Work to be completed » When you find the word "margem" in a line of the entries, please copy the whole line.

[Dataset entries]
= Beginning of Section =

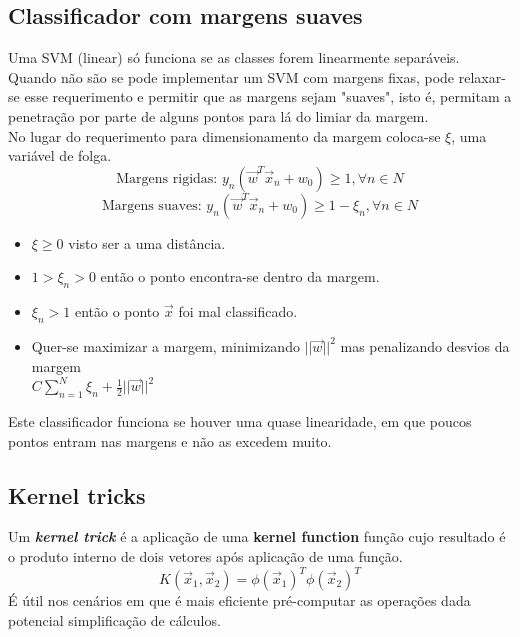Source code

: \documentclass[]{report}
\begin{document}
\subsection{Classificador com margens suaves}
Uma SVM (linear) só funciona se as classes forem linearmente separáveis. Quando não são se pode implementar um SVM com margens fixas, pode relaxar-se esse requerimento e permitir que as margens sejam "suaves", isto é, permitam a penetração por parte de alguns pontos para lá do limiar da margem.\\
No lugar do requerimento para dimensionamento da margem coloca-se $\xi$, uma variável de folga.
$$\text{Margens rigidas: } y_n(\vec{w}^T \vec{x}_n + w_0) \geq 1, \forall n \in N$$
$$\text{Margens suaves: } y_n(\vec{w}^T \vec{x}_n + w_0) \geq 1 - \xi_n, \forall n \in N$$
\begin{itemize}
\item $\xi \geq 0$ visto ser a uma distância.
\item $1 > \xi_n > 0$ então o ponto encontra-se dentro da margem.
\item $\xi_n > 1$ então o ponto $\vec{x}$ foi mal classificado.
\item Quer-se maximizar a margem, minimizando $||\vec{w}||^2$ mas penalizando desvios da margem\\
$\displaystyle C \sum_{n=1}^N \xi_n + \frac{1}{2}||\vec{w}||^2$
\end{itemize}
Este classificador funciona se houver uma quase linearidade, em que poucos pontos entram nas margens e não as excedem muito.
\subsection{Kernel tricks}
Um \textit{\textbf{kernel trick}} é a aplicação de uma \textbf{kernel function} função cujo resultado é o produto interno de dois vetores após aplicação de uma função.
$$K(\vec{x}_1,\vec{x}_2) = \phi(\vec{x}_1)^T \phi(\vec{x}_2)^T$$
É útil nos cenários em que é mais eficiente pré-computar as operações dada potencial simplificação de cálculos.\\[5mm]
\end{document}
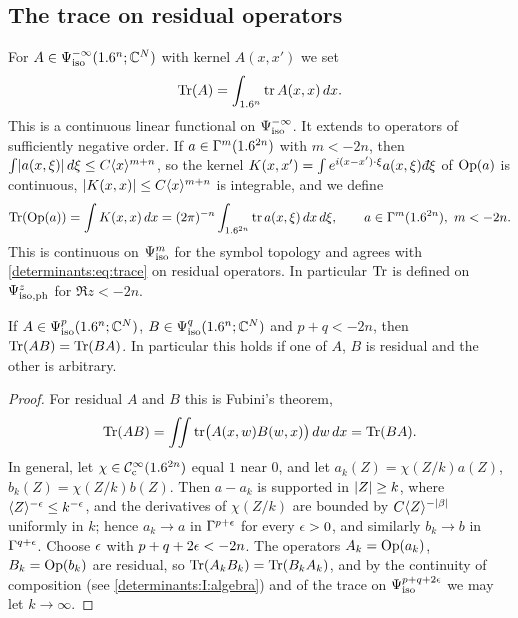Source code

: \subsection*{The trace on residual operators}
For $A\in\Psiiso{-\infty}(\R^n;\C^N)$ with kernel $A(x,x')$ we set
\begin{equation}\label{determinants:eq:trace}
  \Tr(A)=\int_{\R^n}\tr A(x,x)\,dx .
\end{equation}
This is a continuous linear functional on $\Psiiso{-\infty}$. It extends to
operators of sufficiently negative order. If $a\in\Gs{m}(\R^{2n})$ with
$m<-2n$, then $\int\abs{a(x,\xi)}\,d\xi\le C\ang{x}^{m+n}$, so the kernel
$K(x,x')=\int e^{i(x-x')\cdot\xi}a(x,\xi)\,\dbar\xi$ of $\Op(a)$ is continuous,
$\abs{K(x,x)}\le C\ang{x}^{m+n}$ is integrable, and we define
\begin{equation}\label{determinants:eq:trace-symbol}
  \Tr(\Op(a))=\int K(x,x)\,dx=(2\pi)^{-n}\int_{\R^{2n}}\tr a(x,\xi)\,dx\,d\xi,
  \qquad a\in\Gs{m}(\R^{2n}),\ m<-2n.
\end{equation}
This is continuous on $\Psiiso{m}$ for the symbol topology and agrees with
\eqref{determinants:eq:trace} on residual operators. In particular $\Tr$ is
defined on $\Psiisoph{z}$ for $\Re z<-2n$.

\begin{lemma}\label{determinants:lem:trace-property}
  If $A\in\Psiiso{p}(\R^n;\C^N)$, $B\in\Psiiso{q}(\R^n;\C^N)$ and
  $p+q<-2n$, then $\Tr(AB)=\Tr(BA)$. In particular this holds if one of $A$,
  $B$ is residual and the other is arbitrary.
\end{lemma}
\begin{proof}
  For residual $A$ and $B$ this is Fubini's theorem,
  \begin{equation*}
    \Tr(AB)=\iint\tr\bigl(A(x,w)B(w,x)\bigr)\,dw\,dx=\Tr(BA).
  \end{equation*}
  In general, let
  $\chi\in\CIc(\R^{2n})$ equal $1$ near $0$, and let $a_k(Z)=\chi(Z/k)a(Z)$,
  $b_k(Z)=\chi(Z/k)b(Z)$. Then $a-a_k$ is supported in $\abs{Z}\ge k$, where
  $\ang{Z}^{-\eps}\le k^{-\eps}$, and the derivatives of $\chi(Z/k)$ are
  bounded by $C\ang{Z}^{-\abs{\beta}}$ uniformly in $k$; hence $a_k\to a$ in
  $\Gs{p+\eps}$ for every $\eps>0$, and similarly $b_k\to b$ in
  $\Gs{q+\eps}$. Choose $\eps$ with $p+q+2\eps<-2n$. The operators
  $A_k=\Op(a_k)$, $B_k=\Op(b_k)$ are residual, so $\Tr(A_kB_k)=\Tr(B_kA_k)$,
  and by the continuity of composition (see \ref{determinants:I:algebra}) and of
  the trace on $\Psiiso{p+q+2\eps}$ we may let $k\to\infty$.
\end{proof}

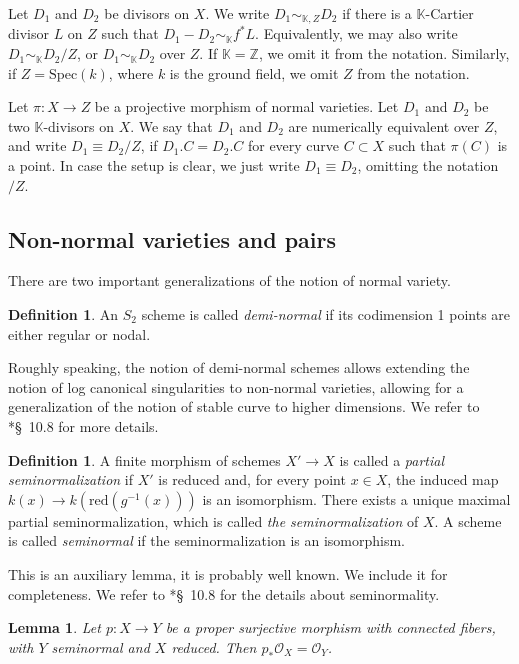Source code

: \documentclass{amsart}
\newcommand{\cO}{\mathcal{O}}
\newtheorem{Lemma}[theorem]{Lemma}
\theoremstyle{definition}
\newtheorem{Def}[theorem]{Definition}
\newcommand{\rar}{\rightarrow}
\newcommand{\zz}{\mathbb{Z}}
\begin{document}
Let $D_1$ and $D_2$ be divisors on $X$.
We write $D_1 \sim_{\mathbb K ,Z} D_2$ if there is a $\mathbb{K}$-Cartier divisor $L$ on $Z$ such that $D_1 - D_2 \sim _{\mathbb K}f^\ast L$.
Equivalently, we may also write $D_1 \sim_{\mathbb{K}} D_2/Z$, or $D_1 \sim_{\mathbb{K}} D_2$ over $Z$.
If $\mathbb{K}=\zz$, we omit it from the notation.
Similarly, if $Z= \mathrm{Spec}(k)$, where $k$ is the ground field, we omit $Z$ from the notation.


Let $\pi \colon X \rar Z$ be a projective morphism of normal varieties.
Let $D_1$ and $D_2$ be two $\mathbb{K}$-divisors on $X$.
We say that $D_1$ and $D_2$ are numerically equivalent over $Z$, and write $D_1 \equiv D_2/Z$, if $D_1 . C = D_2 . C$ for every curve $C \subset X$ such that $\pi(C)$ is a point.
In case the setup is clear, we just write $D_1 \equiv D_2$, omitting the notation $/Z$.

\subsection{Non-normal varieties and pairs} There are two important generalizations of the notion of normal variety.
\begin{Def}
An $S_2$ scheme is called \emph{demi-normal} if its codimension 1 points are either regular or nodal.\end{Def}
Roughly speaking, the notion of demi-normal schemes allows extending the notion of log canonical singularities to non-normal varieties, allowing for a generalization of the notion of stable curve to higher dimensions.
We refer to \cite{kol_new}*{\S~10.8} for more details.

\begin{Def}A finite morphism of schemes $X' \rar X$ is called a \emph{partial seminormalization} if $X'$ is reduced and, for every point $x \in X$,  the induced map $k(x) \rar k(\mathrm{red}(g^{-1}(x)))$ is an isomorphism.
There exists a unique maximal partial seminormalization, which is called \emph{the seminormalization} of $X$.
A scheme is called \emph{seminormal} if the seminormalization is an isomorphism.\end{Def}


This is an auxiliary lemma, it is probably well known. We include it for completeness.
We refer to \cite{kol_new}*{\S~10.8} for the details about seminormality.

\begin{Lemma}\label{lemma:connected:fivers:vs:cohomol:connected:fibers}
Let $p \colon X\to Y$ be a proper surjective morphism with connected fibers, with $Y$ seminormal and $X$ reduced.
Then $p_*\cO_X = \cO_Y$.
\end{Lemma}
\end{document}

= End of Section =

Output for this task »
Uma SVM (linear) só funciona se as classes forem linearmente separáveis. Quando não são se pode implementar um SVM com margens fixas, pode relaxar-se esse requerimento e permitir que as margens sejam "suaves", isto é, permitam a penetração por parte de alguns pontos para lá do limiar da margem.\\
No lugar do requerimento para dimensionamento da margem coloca-se $\xi$, uma variável de folga.
\item $1 > \xi_n > 0$ então o ponto encontra-se dentro da margem.
\item Quer-se maximizar a margem, minimizando $||\vec{w}||^2$ mas penalizando desvios da margem\\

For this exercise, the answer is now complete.